NavList:
A Community Devoted to the Preservation and Practice of Celestial Navigation and Other Methods of Traditional Wayfinding
From: Brad Morris
Date: 2016 Aug 18, 23:14 -0400
David
0.07 seconds is 70 milliseconds. 7 milliseconds would be 0.007 seconds
Just as today, when people will quote results to 15 decimal places, the 1800's witnessed a similar phenomena. In certain navigation texts, results are quoted to minutes, seconds and "thirds". Thirds being 1/60th of a second. It's absurd and is merely a calculation artifact. There is little or no value in calculating to thirds, yet there it is in navigation tomes.
Example: My GPS offers positions to many decimal places. But those decimal places are just calculation artifact. 0.000277 is 1 arc second, or just around 2 feet of displacement. I seriously doubt that the GPS is affording 2 foot accuracy. But when folks offer decimal degrees, many decimal places are offered!!
Brad
As I read this thread I realised that for many years a relevant map has been hanging on my study wall. The map (published in 1885) shows the results of a geodesical survey of the North Island of New Zealand. At five sites latitude was determined by astronomical means. At one of these sites - Mt cook Initial Station - the longitude was determined astronomically.
All other lat/long pairs were determined by spherical trigonometry.
NZ was connected to London by telegraph cable in 1876 but I have seen a comment that the telegraph cable was not used for time until about 1914. The comment lumped wireless and cable in one phrase so maybe 1914 was when wireless was first used? It is not a subject I have studied but maybe I should.
Note that the observed long is given to 0.1 of a second of arc.
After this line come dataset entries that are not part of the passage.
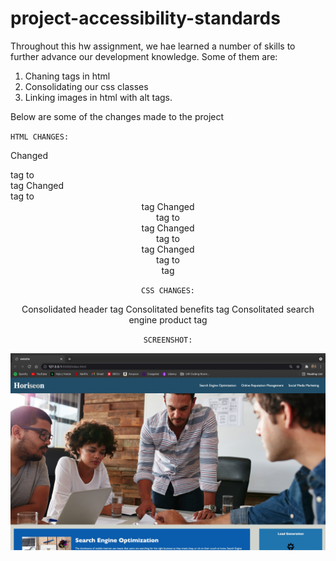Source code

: # project-accessibility-standards

Throughout this hw assignment, we hae learned a number of skills to further advance our development knowledge. Some of them are:

1. Chaning tags in html
2. Consolidating our css classes
3. Linking images in html with alt tags.

Below are some of the changes made to the project

`HTML CHANGES:`

Changed <div> tag to <nav> tag
Changed <div> tag to <header> tag
Changed <div> tag to <article> tag
Changed <div> tag to <aside> tag
Changed <div> tag to <section> tag

`CSS CHANGES:`

Consolidated header tag
Consolitated benefits tag
Consolitated search engine product tag

`SCREENSHOT:`

![image](https://github.com/NateWalchenbach/project-accessibility-standards/blob/main/Screenshot.jpg?raw=true)
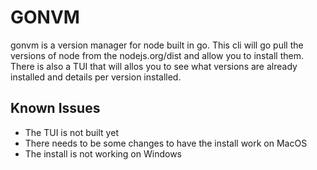 # GONVM

gonvm is a version manager for node built in go. This cli will go pull the versions of node from the nodejs.org/dist
and allow you to install them. There is also a TUI that will allos you to see what versions are already installed and
details per version installed.

## Known Issues

- The TUI is not built yet
- There needs to be some changes to have the install work on MacOS
- The install is not working on Windows
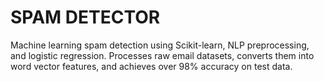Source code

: # SPAM DETECTOR 
Machine learning spam detection using Scikit-learn, NLP preprocessing, and logistic regression. Processes raw email datasets, converts them into word vector features, and achieves over 98% accuracy on test data.
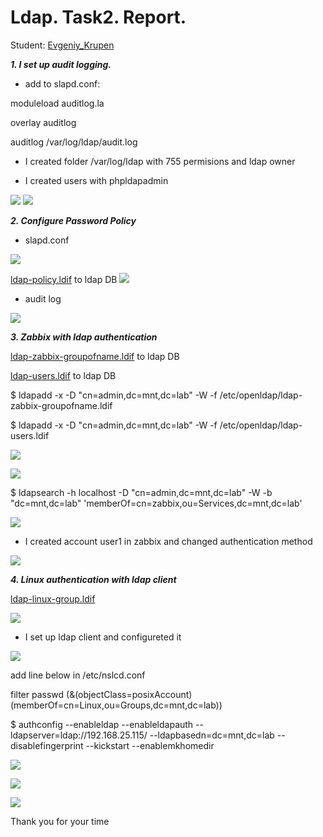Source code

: # Ldap. Task2. Report.
Student: [Evgeniy_Krupen](https://upsa.epam.com/workload/employeeView.do?employeeId=4060741400038655484#emplTab=general)

***1. I set up audit logging.***

- add to slapd.conf:


moduleload auditlog.la

overlay auditlog

auditlog /var/log/ldap/audit.log



- I created folder /var/log/ldap with 755 permisions and ldap owner

- I created users with phpldapadmin

![](https://github.com/evgeniy-krupen/ldap/blob/task2/task2/screenshots/l2.png)
![](https://github.com/evgeniy-krupen/ldap/blob/task2/task2/screenshots/l3.png)

***2. Configure Password Policy***

- slapd.conf

![](https://github.com/evgeniy-krupen/ldap/blob/task2/task2/screenshots/l4.png)

[ldap-policy.ldif](https://github.com/evgeniy-krupen/ldap/blob/task2/task2/config_files/ldap-policy.ldif) to ldap DB
![](https://github.com/evgeniy-krupen/ldap/blob/task2/task2/screenshots/l5.png)

- audit log

![](https://github.com/evgeniy-krupen/ldap/blob/task2/task2/screenshots/l6.png)

***3. Zabbix with ldap authentication***

[ldap-zabbix-groupofname.ldif](https://github.com/evgeniy-krupen/ldap/blob/task2/task2/config_files/ldap-zabbix-groupofname.ldif) to ldap DB

[ldap-users.ldif](https://github.com/evgeniy-krupen/ldap/blob/task2/task2/config_files/ldap-users.ldif) to ldap DB

$ ldapadd -x -D "cn=admin,dc=mnt,dc=lab" -W -f /etc/openldap/ldap-zabbix-groupofname.ldif

$ ldapadd -x -D "cn=admin,dc=mnt,dc=lab" -W -f /etc/openldap/ldap-users.ldif

![](https://github.com/evgeniy-krupen/ldap/blob/task2/task2/screenshots/l7.png)

![](https://github.com/evgeniy-krupen/ldap/blob/task2/task2/screenshots/l8.png)

$ ldapsearch -h localhost -D "cn=admin,dc=mnt,dc=lab" -W -b "dc=mnt,dc=lab" 'memberOf=cn=zabbix,ou=Services,dc=mnt,dc=lab'

![](https://github.com/evgeniy-krupen/ldap/blob/task2/task2/screenshots/l9.png)

- I created account user1 in zabbix and changed authentication method

![](https://github.com/evgeniy-krupen/ldap/blob/task2/task2/screenshots/l10.png)

***4. Linux authentication with ldap client***

[ldap-linux-group.ldif](https://github.com/evgeniy-krupen/ldap/blob/task2/task2/config_files/ldap-linux-group.ldif)

![](https://github.com/evgeniy-krupen/ldap/blob/task2/task2/screenshots/l11.png)

- I set up ldap client and configureted it

![](https://github.com/evgeniy-krupen/ldap/blob/task2/task2/screenshots/l12.png)

add line below in /etc/nslcd.conf

filter passwd (&(objectClass=posixAccount)(memberOf=cn=Linux,ou=Groups,dc=mnt,dc=lab))

$ authconfig --enableldap --enableldapauth --ldapserver=ldap://192.168.25.115/ --ldapbasedn=dc=mnt,dc=lab --disablefingerprint --kickstart --enablemkhomedir

![](https://github.com/evgeniy-krupen/ldap/blob/task2/task2/screenshots/l13.png)

![](https://github.com/evgeniy-krupen/ldap/blob/task2/task2/screenshots/l16.png)

![](https://github.com/evgeniy-krupen/ldap/blob/task2/task2/screenshots/l15.png)

Thank you for your time

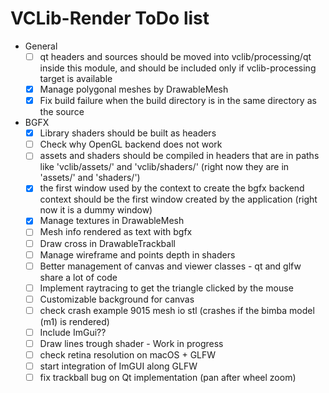 # VCLib-Render ToDo list

- General
    - [ ] qt headers and sources should be moved into vclib/processing/qt inside this module,
      and should be included only if vclib-processing target is available
    - [x] Manage polygonal meshes by DrawableMesh
    - [x] Fix build failure when the build directory is in the same directory as the source
- BGFX
  - [x] Library shaders should be built as headers
  - [ ] Check why OpenGL backend does not work
  - [ ] assets and shaders should be compiled in headers that are in paths like
    'vclib/assets/' and 'vclib/shaders/' (right now they are in 'assets/' and 'shaders/')
  - [x] the first window used by the context to create the bgfx backend context should be
    the first window created by the application (right now it is a dummy window)
  - [x] Manage textures in DrawableMesh
  - [ ] Mesh info rendered as text with bgfx
  - [ ] Draw cross in DrawableTrackball
  - [ ] Manage wireframe and points depth in shaders
  - [ ] Better management of canvas and viewer classes - qt and glfw share a lot of code
  - [ ] Implement raytracing to get the triangle clicked by the mouse
  - [ ] Customizable background for canvas
  - [ ] check crash example 9015 mesh io stl (crashes if the bimba model (m1) is rendered)
  - [ ] Include ImGui??
  - [ ] Draw lines trough shader - Work in progress
  - [ ] check retina resolution on macOS + GLFW
  - [ ] start integration of ImGUI along GLFW
  - [ ] fix trackball bug on Qt implementation (pan after wheel zoom)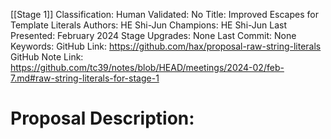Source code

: [[Stage 1]]
Classification:
Human Validated: No
Title: Improved Escapes for Template Literals
Authors: HE Shi-Jun
Champions: HE Shi-Jun
Last Presented: February 2024
Stage Upgrades: 
None
Last Commit: None
Keywords: 
GitHub Link: https://github.com/hax/proposal-raw-string-literals
GitHub Note Link: https://github.com/tc39/notes/blob/HEAD/meetings/2024-02/feb-7.md#raw-string-literals-for-stage-1

# Proposal Description:
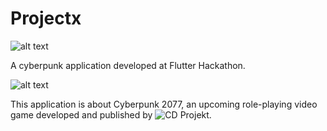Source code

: # Projectx
![alt text](https://github.com/Flavius890/projectx/blob/master/assets/video/titleanimation.gif)



A cyberpunk application developed at Flutter Hackathon.



![alt text](https://github.com/Flavius890/projectx/blob/master/assets/video/infobutton.gif)

This application is about Cyberpunk 2077, an upcoming role-playing video game developed and published by ![CD Projekt](https://github.com/Flavius890/projectx/blob/master/assets/video/infobutton.gif).

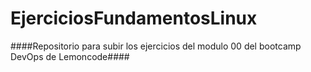 # EjerciciosFundamentosLinux

####Repositorio para subir los ejercicios del modulo 00 del bootcamp DevOps de Lemoncode####
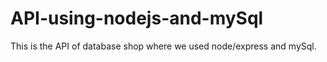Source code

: # API-using-nodejs-and-mySql
This is the API of database shop where we used node/express and mySql.
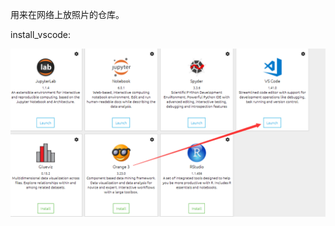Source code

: <!--
 * @Author: chang_an
 * @Date: 2019-12-18 20:18:05
 * @LastEditors  : chang_an
 * @LastEditTime : 2019-12-19 08:09:55
 * @FilePath: \photos\README.md
 -->
用来在网络上放照片的仓库。

install_vscode:

![](/install_vscode.png)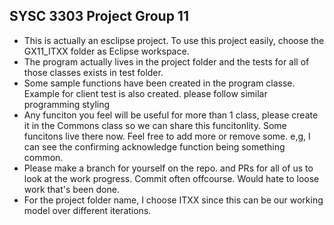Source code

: ## SYSC 3303 Project Group 11

- This is actually an esclipse project. To use this project easily, choose the GX11_ITXX folder as Eclipse workspace.
- The program actually lives in the project folder and the tests for all of those classes exists in test folder.
- Some sample functions have been created in the program classe. Example for client test is also created. please follow similar programming styling
- Any funciton you feel will be useful for more than 1 class, please create it in the Commons class so we can share this funcitonlity. Some funcitons live there now. Feel free to add more or remove some. e,g, I can see the confirming acknowledge function being something common. 
- Please make a branch for yourself on the repo. and PRs for all of us to look at the work progress. Commit often offcourse. Would hate to loose work that's been done. 
- For the project folder name, I choose ITXX since this can be our working model over different iterations. 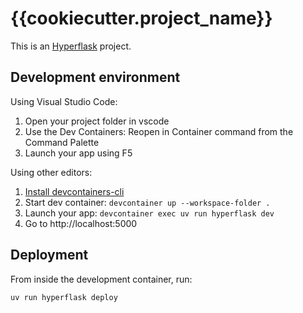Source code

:# {{cookiecutter.project_name}}

This is an [Hyperflask](https://hyperflask.dev) project.

## Development environment

Using Visual Studio Code:

1. Open your project folder in vscode
2. Use the Dev Containers: Reopen in Container command from the Command Palette
3. Launch your app using F5

Using other editors:

1. [Install devcontainers-cli](https://github.com/devcontainers/cli#npm-install)
2. Start dev container: `devcontainer up --workspace-folder .`
3. Launch your app: `devcontainer exec uv run hyperflask dev`
3. Go to http://localhost:5000

## Deployment

From inside the development container, run:

    uv run hyperflask deploy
Norie's arc to time table tells me that 1 sec of arc is .07 sec of time so the surveyors were claiming that they could measure time with a resolution of 7ms. Could time be measured with this resolution in 1885? I have my doubts.
Note that Mt Cook Initial Station is not the 3764m peak in the South Island but rather an insignificant hill in Wellington whose only other claim to fame is that it was once the site of a jail.
I have also attached three photos I took about ten years ago at the site of the Mt Cook initial station.